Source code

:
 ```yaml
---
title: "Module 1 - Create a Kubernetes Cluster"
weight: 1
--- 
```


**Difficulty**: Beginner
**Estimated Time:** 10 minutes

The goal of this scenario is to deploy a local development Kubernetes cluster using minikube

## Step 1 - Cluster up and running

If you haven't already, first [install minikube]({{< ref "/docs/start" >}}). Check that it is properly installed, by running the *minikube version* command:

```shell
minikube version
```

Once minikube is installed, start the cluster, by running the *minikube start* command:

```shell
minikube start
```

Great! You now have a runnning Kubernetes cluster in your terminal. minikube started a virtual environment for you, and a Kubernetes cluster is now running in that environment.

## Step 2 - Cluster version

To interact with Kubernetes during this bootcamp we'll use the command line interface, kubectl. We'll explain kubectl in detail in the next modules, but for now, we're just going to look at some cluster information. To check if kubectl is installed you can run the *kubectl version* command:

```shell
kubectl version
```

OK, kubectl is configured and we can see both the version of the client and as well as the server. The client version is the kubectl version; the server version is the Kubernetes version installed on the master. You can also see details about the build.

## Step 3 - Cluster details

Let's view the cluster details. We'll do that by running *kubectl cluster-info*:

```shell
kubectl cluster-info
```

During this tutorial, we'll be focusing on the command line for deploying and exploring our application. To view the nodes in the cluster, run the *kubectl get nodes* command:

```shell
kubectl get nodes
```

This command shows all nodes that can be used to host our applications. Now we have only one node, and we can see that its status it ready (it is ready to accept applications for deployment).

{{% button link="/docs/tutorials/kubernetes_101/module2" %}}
...
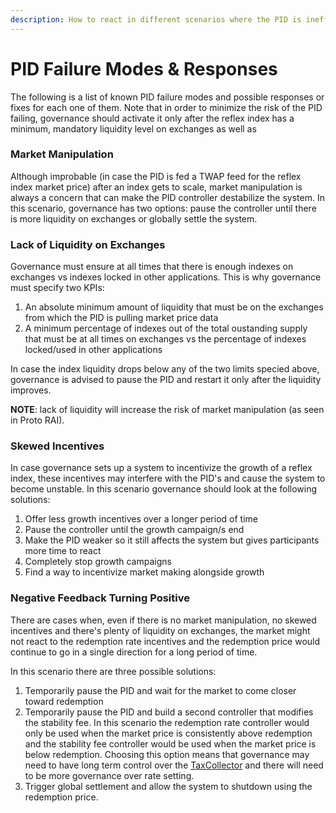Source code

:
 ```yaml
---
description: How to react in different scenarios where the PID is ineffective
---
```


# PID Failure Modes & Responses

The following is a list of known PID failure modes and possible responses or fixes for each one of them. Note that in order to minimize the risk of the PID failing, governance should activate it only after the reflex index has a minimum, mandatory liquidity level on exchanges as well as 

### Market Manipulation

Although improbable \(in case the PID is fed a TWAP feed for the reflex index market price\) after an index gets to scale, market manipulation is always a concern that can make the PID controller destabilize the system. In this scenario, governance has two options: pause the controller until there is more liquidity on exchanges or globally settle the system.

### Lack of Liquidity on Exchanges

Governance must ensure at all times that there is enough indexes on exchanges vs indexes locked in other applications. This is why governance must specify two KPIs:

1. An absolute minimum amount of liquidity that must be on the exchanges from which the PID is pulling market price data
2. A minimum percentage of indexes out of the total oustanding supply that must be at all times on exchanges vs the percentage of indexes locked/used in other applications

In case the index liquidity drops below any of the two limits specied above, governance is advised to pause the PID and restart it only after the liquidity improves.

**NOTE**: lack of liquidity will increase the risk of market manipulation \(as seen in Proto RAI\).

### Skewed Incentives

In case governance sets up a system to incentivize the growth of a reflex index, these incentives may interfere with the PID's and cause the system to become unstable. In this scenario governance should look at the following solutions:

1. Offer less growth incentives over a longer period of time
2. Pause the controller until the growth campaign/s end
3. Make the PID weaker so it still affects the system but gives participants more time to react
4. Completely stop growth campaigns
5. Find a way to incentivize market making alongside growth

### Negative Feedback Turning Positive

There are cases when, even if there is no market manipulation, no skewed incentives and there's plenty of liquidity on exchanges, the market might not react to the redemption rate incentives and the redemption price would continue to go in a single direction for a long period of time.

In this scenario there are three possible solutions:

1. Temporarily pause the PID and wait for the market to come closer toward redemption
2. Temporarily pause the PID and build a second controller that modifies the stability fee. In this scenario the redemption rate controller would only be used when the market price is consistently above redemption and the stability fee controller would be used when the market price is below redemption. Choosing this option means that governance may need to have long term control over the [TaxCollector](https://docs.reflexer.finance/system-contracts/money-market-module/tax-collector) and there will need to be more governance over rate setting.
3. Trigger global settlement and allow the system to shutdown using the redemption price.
--
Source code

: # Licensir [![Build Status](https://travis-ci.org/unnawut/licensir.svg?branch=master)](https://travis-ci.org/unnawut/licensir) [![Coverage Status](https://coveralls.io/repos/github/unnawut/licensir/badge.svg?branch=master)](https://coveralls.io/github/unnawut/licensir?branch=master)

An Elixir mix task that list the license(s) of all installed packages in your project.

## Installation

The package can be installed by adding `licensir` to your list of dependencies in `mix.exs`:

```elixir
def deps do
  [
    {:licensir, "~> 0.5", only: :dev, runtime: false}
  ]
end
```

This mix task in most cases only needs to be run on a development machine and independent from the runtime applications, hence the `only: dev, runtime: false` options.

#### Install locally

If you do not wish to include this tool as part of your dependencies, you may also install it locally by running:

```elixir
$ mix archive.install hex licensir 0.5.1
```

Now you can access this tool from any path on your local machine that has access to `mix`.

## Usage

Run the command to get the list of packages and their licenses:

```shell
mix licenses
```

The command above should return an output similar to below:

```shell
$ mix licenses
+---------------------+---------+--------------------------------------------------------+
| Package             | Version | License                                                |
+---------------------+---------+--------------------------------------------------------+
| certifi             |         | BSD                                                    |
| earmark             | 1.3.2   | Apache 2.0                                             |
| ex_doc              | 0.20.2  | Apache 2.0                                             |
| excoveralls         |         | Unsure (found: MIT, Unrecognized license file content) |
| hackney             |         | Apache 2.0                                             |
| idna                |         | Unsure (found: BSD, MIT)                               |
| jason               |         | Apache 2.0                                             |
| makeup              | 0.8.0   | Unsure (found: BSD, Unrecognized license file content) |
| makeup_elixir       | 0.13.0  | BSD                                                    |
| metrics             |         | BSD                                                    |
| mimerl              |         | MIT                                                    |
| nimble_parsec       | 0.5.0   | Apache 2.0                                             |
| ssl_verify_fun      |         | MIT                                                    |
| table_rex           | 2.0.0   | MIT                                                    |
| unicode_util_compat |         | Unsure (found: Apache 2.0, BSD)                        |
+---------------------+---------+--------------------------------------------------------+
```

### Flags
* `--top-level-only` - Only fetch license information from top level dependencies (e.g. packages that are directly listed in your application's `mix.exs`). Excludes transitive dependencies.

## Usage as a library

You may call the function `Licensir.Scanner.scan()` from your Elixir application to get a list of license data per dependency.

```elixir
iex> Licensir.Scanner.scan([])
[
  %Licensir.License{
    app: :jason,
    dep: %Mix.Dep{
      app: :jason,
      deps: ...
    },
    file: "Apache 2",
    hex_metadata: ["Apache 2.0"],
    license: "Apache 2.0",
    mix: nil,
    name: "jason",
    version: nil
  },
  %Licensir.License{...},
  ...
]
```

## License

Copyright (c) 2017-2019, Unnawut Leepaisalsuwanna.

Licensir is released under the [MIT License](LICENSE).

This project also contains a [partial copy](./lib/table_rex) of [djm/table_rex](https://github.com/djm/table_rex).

● **Assignment**
How many lines in the entries include "minikube"? Only the number is wanted.

● **Solution to this problem**
6